HOW TO COMPLETE THIS TASK:
Retype only what runs from the first line of the records to the line with "each $\Omega_m$ is", inclusive, and no pictures.

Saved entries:
★ ★ ★ ★ ★
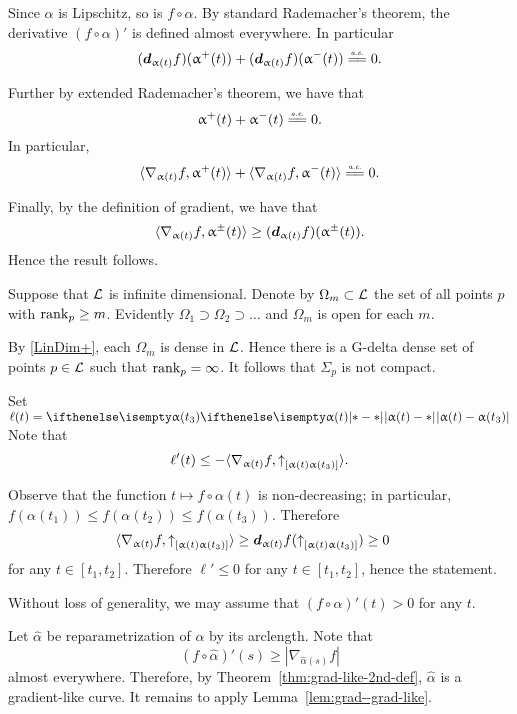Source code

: 
Since $\alpha$ is Lipschitz, so is $f\circ\alpha$.
By standard Rademacher's theorem, the derivative $(f\circ\alpha)'$ is defined almost everywhere.
In particular 
\[(\dd_{\alpha(t)}f)(\alpha^+(t))+(\dd_{\alpha(t)}f)(\alpha^-(t))\ae0.\]

Further by extended Rademacher's theorem, %
we have that
\[\alpha^+(t)+\alpha^-(t)\ae0.\]
In particular,
\[\<\nabla_{\alpha(t)}f,\alpha^+(t)\>+\<\nabla_{\alpha(t)}f,\alpha^-(t)\>
\ae0.\]

Finally, by the definition of gradient, we have that 
\[\<\nabla_{\alpha(t)}f,\alpha^\pm(t)\>\ge (\dd_{\alpha(t)}f)(\alpha^\pm(t)).\]
Hence the result follows.


Suppose that $\mathcal{L}$ is infinite dimensional.
Denote by $\Omega_m\subset \spc{L}$ the set of all points $p$ with $\rank_p\ge m$.
Evidently $\Omega_1\supset \Omega_2\supset\dots$ and $\Omega_m$ is open for each $m$.

By \ref{LinDim+}, each $\Omega_m$ is dense in $\mathcal{L}$.
Hence there is a G-delta dense set of points $p\in\spc{L}$ such that $\mathop{\rm rank}\nolimits_p=\infty$.
It follows that $\Sigma_p$ is not compact.


Set $\ell(t)=\dist{\alpha(t)}{\alpha(t_3)}{}$
Note that 
\[\ell'(t)\le -\langle \nabla_{\alpha(t)}f,\dir{\alpha(t)}{\alpha(t_3)}\rangle.\]

Observe that the function $t\mapsto f\circ\alpha(t)$ is non-decreasing;
in particular, $f(\alpha(t_1))\le f(\alpha(t_2))\le f(\alpha(t_3))$.
Therefore 
\begin{align*}\langle \nabla_{\alpha(t)}f,\dir{\alpha(t)}{\alpha(t_3)}\rangle&\ge\dd_{\alpha(t)}f(\dir{\alpha(t)}{\alpha(t_3)})\ge 0
\end{align*}
for any $t\in[t_1,t_2]$.
Therefore $\ell'\le 0$ for any $t\in[t_1,t_2]$, hence the statement.

Without loss of generality, we may assume that $(f\circ\alpha)'(t)>0$ for any $t$.

Let $\hat\alpha$ be reparametrization of $\alpha$ by its arclength.
Note that 
\[(f\circ\hat\alpha)'(s)\ge |\nabla_{\hat\alpha(s)}f|\]
almost everywhere.
Therefore, by Theorem~\ref{thm:grad-like-2nd-def}, $\hat\alpha$ is a gradient-like curve.
It remains to apply Lemma~\ref{lem:grad--grad-like}.

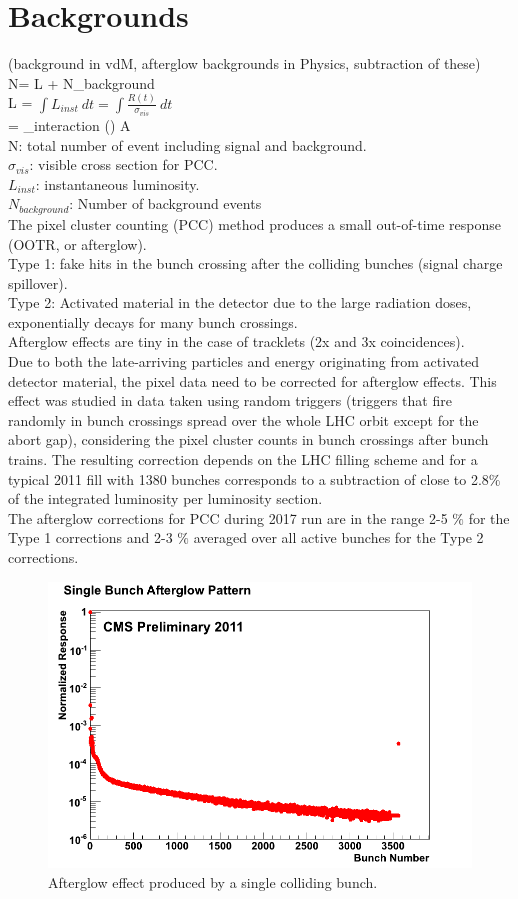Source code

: \section{Backgrounds}
\label{sec:bkg}
(background in vdM, afterglow backgrounds in Physics, subtraction of these) \\

N= \sigma \:L + N_{background} \\
L = $ \int L_{inst} \: dt = \int \frac{R(t)}{\sigma_{vis}} \:dt $  \\ \sigma = \sigma_{interaction} () \: A \:\epsilon\\

N: total number of event including signal and background. \\
$\sigma_{vis}$: visible cross section for PCC.\\
$L_{inst}$: instantaneous luminosity.\\
$N_{background}$: Number of background events \\

The pixel cluster counting (PCC) method produces a small out-of-time response (OOTR, or afterglow).\\
Type 1: fake hits in the bunch crossing after the colliding bunches (signal charge spillover).\\
Type 2: Activated material in the detector due to the large radiation doses, exponentially decays for many bunch crossings.\\
Afterglow effects are tiny in the case of tracklets (2x and 3x coincidences).\\

Due to both the late-arriving particles and energy originating from activated detector material, the pixel data need to be corrected for afterglow effects. This effect was studied in data taken using random triggers (triggers that fire randomly in bunch crossings spread over the whole LHC orbit except for the abort gap), considering the pixel cluster counts in bunch crossings after bunch trains. The resulting correction depends on the LHC filling scheme and for a typical 2011 fill with 1380 bunches corresponds to a subtraction of close to 2.8$\%$ of the integrated luminosity per luminosity section. \\

The afterglow corrections for PCC during 2017 run are in the range 2-5 $\%$ for the Type 1 corrections and 2-3 $\%$ averaged over all active bunches for the Type 2 corrections.

\begin{figure}[H]
  \centering
  \includegraphics[width=0.5\columnwidth]{./SingleBunchAfterglow.png}
  \caption{Afterglow effect produced by a single colliding bunch.}
  \label{fig:LHC}
\end{figure}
★ ★ ★ ★ ★
REPLY TO THE EXERCISE:
Source code

: 
Since $\alpha$ is Lipschitz, so is $f\circ\alpha$.
By standard Rademacher's theorem, the derivative $(f\circ\alpha)'$ is defined almost everywhere.
In particular 
\[(\dd_{\alpha(t)}f)(\alpha^+(t))+(\dd_{\alpha(t)}f)(\alpha^-(t))\ae0.\]

Further by extended Rademacher's theorem, %
we have that
\[\alpha^+(t)+\alpha^-(t)\ae0.\]
In particular,
\[\<\nabla_{\alpha(t)}f,\alpha^+(t)\>+\<\nabla_{\alpha(t)}f,\alpha^-(t)\>
\ae0.\]

Finally, by the definition of gradient, we have that 
\[\<\nabla_{\alpha(t)}f,\alpha^\pm(t)\>\ge (\dd_{\alpha(t)}f)(\alpha^\pm(t)).\]
Hence the result follows.


Suppose that $\mathcal{L}$ is infinite dimensional.
Denote by $\Omega_m\subset \spc{L}$ the set of all points $p$ with $\rank_p\ge m$.
Evidently $\Omega_1\supset \Omega_2\supset\dots$ and $\Omega_m$ is open for each $m$.

By \ref{LinDim+}, each $\Omega_m$ is dense in $\mathcal{L}$.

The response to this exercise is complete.